In 1998, I “stanned” for Lauryn Hill the way the Beehive goes irrational for Beyoncé now. Lauryn’s persona circa the Miseducation album was everything I wanted to be — talented, confident, self-assured, gracious and graceful, articulate, spiritually anchored. I knew “old” women like that, but she was the first one I’d seen on the national stage who was young and seemingly wise beyond her years.
I followed Lauryn’s every move — or at least those you could track in the non-blogging, pre-4G era — and that included being an avid spectator of her romance with Rohan. Twelve years ago, I was ridding myself of “hair weaves like Europeans,” and popping off “fake nails by Koreans”; I was singing along to Lauryn’s solo debut about “the joy of my world” being in Zion, as if Lauryn’s oldest child with Rohan was sharing my barely legal womb; and I was yearning for a type of love where “nothing even matters” except, well, love.

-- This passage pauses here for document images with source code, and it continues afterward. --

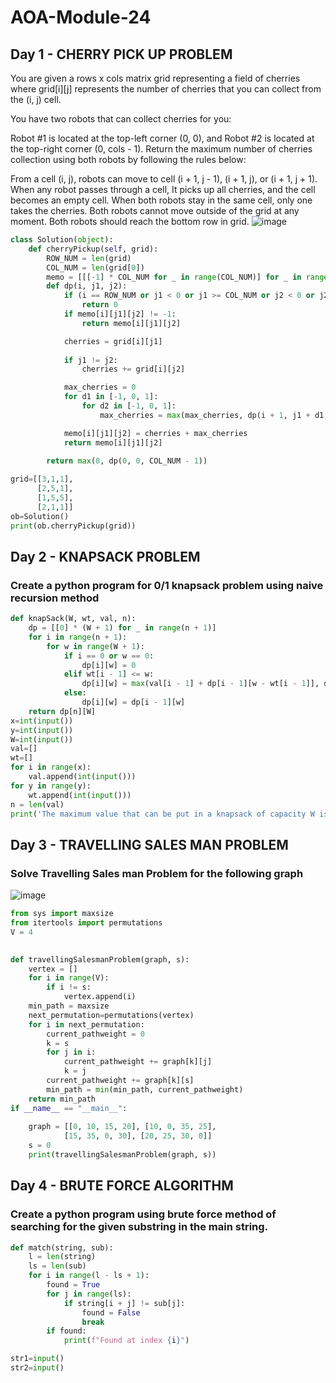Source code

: # AOA-Module-24
## Day 1 - CHERRY PICK UP PROBLEM
You are given a rows x cols matrix grid representing a field of cherries where grid[i][j] represents the number of cherries that you can collect from the (i, j) cell.

You have two robots that can collect cherries for you:

Robot #1 is located at the top-left corner (0, 0), and
Robot #2 is located at the top-right corner (0, cols - 1).
Return the maximum number of cherries collection using both robots by following the rules below:

From a cell (i, j), robots can move to cell (i + 1, j - 1), (i + 1, j), or (i + 1, j + 1).
When any robot passes through a cell, It picks up all cherries, and the cell becomes an empty cell.
When both robots stay in the same cell, only one takes the cherries.
Both robots cannot move outside of the grid at any moment.
Both robots should reach the bottom row in grid.
![image](https://github.com/user-attachments/assets/776622c6-7509-43ac-b015-e76e5ae4121f)

```py
class Solution(object):
    def cherryPickup(self, grid):
        ROW_NUM = len(grid)
        COL_NUM = len(grid[0])
        memo = [[[-1] * COL_NUM for _ in range(COL_NUM)] for _ in range(ROW_NUM)]
        def dp(i, j1, j2):
            if (i == ROW_NUM or j1 < 0 or j1 >= COL_NUM or j2 < 0 or j2 >= COL_NUM or grid[i][j1] == -1 or grid[i][j2] == -1):
                return 0
            if memo[i][j1][j2] != -1:
                return memo[i][j1][j2]

            cherries = grid[i][j1]
            
            if j1 != j2:
                cherries += grid[i][j2]

            max_cherries = 0
            for d1 in [-1, 0, 1]:
                for d2 in [-1, 0, 1]:
                    max_cherries = max(max_cherries, dp(i + 1, j1 + d1, j2 + d2))

            memo[i][j1][j2] = cherries + max_cherries
            return memo[i][j1][j2]

        return max(0, dp(0, 0, COL_NUM - 1))
        
grid=[[3,1,1],
      [2,5,1],
      [1,5,5],
      [2,1,1]]
ob=Solution()
print(ob.cherryPickup(grid))
```
## Day 2 - KNAPSACK PROBLEM
### Create a python program for 0/1 knapsack problem using naive recursion method
```py
def knapSack(W, wt, val, n):
    dp = [[0] * (W + 1) for _ in range(n + 1)]
    for i in range(n + 1):
        for w in range(W + 1):
            if i == 0 or w == 0:
                dp[i][w] = 0
            elif wt[i - 1] <= w:
                dp[i][w] = max(val[i - 1] + dp[i - 1][w - wt[i - 1]], dp[i - 1][w])
            else:
                dp[i][w] = dp[i - 1][w]
    return dp[n][W]
x=int(input())
y=int(input())
W=int(input())
val=[]
wt=[]
for i in range(x):
    val.append(int(input()))
for y in range(y):
    wt.append(int(input()))
n = len(val)
print('The maximum value that can be put in a knapsack of capacity W is: ',knapSack(W, wt, val, n))
```
## Day 3 - TRAVELLING SALES MAN PROBLEM
### Solve Travelling Sales man Problem for the following graph
![image](https://github.com/user-attachments/assets/120c240c-613e-4bc8-ad51-ea5b1441cc96)

```py
from sys import maxsize
from itertools import permutations
V = 4
 

def travellingSalesmanProblem(graph, s):
    vertex = [] 
    for i in range(V): 
        if i != s: 
            vertex.append(i) 
    min_path = maxsize 
    next_permutation=permutations(vertex)
    for i in next_permutation:
        current_pathweight = 0
        k = s 
        for j in i: 
            current_pathweight += graph[k][j] 
            k = j 
        current_pathweight += graph[k][s] 
        min_path = min(min_path, current_pathweight) 
    return min_path
if __name__ == "__main__":
 
    graph = [[0, 10, 15, 20], [10, 0, 35, 25],
            [15, 35, 0, 30], [20, 25, 30, 0]]
    s = 0
    print(travellingSalesmanProblem(graph, s))
```
## Day 4 - BRUTE FORCE ALGORITHM
### Create a python program using brute force method of searching for the given substring in the main string.
```py
def match(string, sub):
    l = len(string)
    ls = len(sub)
    for i in range(l - ls + 1):
        found = True
        for j in range(ls):
            if string[i + j] != sub[j]:
                found = False
                break
        if found:
            print(f"Found at index {i}")

str1=input()
str2=input()

```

The Miseducation album changed my life, and apparently Lauryn’s too. She hastily transformed from media darling to borderline recluse. The rumors leaked about why, and — in the same way Bobby has been scapegoated for Whitney’s demise — Ro was blamed for What’s Wrong With Lauryn. The rumor mill said he was still married and having kids with his first wife, his college sweetheart. What, “they” wondered, other than a no-good man would drive such a talented woman so crazy that she would show up on MTV to tape the Unplugged album with a rag on her head, plucking at a guitar and cryptically begging God to “please come free my mind”? From what?, everyone wondered. Or better, From who?
Even though many of us questioned the health of their relationship when they were together, this news of Rohan's new engagement, after the long, dramatic saga with Lauryn, still raises eyebrows. But why is that? Maybe they broke up just a year ago, or maybe it was four years ago — it really depends on which elusive statement Rohan gave regarding paternity you believe — but the fact remains: They broke up. Despite any illogical hurt we might feel on Lauryn's behalf, we have to acknowledge that he's free to move on at any point he feels fit. So I wish Rohan and Isabeli the best of luck. With at least seven step kids and three failed marriages between them, they’ll need it.